Oncolytic viral
therapy provides a promising approach to treat certain human
malignancies. These vectors improve on replication-deficient vectors by increasing the viral load within
tumors through preferential viral replication within
tumor cells. However, the inability to efficiently propagate throughout the entire
tumor and infect cells distant from the injection site has limited the capacity of oncolytic viruses to achieve consistent therapeutic responses. Here we show that the spread of the oncolytic herpes simplex virus (HSV) vector MGH2 within the human
melanoma Mu89 is limited by the
fibrillar collagen in the extracellular matrix. This limitation seems to be size specific as nanoparticles of equivalent size to the virus distribute within
tumors to the same extent whereas smaller particles distribute more widely. Due to limited viral penetration,
tumor cells in inaccessible regions continue to grow, remaining out of the range of
viral infection, and
tumor eradication cannot be achieved.

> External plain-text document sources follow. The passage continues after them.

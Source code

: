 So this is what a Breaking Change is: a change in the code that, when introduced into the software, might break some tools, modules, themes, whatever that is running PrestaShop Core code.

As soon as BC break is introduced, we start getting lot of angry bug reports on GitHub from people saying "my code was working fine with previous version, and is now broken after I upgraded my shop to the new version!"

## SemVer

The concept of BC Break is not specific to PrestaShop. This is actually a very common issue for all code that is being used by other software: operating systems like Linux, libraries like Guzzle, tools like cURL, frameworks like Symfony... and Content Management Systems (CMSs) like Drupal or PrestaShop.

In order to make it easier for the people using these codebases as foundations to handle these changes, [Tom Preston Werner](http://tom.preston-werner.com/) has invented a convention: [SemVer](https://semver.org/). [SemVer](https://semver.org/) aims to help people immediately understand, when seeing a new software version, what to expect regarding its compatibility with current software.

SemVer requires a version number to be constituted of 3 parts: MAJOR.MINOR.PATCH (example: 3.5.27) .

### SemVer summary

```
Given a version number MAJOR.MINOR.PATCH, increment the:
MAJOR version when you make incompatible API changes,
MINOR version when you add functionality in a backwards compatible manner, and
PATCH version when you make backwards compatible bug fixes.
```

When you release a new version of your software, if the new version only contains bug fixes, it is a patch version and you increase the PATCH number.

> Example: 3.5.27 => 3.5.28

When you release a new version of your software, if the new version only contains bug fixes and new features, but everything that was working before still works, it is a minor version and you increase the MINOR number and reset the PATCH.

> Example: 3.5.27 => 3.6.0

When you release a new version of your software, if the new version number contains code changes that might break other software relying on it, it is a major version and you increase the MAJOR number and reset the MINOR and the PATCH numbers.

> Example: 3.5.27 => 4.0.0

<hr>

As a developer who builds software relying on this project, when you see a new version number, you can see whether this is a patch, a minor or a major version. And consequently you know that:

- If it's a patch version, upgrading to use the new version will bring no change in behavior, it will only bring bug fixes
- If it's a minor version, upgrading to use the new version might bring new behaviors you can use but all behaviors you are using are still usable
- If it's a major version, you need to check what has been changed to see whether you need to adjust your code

Matrix modification with bacterial
collagenase coinjection results in a significant improvement in the initial range of viral distribution within the
tumor. This results in an extended range of infected
tumor cells and improved virus propagation, ultimately leading to enhanced therapeutic outcome. Thus,
fibrillar collagen can be a formidable barrier to viral distribution and matrix-modifying treatments can significantly enhance the therapeutic response.